We also went to Denver to meet Jonathan Kaplan, ceramic artist and owner of of Plinth Gallery.  He and his wife Dorothy were just great, making us feel very welcome as their houseguests and as new artists in their gallery. We are very excited to be there, and will have a 2-person show in May 2012. We also really loved the Denver Botanical Gardens, which has an impressive apple and stone fruit collection, as well as a beautiful “potager” garden, which is a French kitchen garden with fruits and vegetables planted with great attention to symmetry of layout, texture and color in the overall garden plan.

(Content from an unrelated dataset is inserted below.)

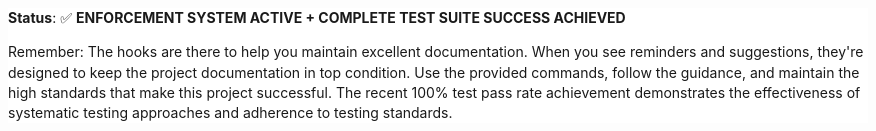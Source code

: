 **Status**: ✅ **ENFORCEMENT SYSTEM ACTIVE + COMPLETE TEST SUITE SUCCESS ACHIEVED**

Remember: The hooks are there to help you maintain excellent documentation. When you see reminders and suggestions, they're designed to keep the project documentation in top condition. Use the provided commands, follow the guidance, and maintain the high standards that make this project successful. The recent 100% test pass rate achievement demonstrates the effectiveness of systematic testing approaches and adherence to testing standards.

Very inspiring: definitely the kitchen garden as art!

Farraday Newsome, Butterfly Place Setting, for upcoming show La Mesa in Santa Fe Clay, Santa Fe Clay, Santa Fe, New Mexico. (Details in calendar below)

5. Planting in our Kitchen Garden at Indigo Street Pottery!

After months of building a squirrel, rabbit, and bird-proof enclosure, and then another couple of months digging sunken beds in the desert hardpan, soil-building in these beds with mountains of homemade compost that we’ve been slaving over, not to mention putting in drip irrigation, we are finally planting!!  It has been a very exciting past few weeks!


Photos from top left, clockwise:

1. Jeff putting in a semi-dwarf Anna’s Apple, a desert adapted, low chill variety from Israel. 


2. Jeff shoveling dirt into a newly planted Black Jack Fig, a naturally semi-dwarf variety.


3. Newly planted apricot and plum trees with protective shade screen, as the sun is still very intense here with temperatures still over 100 degrees Fahrenheit everyday.


4. Farraday planting fall/winter garden seeds, which include kale, beets, turnips, carrot, lettuces, arugula, asian greens, etc. Now through late November or early December is one of our best growing seasons (the other is spring). We need quick-maturing varieties to get fall crops squeezed in between the searing heat of summer and the first frosts of winter. Interestingly, we desert gardeners often use the same vegetable varieties as gardeners way to the north who also have a very short growing season and share the need for speedy varieties.

3. Progress on Jeff’s New Sculpture

Jeff has completed the construction of his new large sculpture and it is drying, awaiting bisque. This sculpture has three parts that will stack vertically, with a metal support rod running through the inside from the base to the top. The overall dry height is approximately 81”, so with an estimated 10% firing shrinkage, the finished piece will stand approximately 73” (6’1”).

We’ve set up these 3 photos with the bottom section at the bottom, the middle in the middle, and the top at the top, to give you an idea of the overall form. It can’t actually be stacked together until after the firing!


To the left is the top section, drying on a slanted support board to mimic the angle it will sit on the middle section. It is 21” tall in the dry state.

To the left is the middle section, 36” tall in the dry state. It has a blocky “collar” at the top and a slanted landing platform (see detail below) for the top section to fit over and sit on.

To the left you can see that the bottom section has a flat “landing platform” for the middle section to sit on.  The bottom section is 24” tall in the dry state.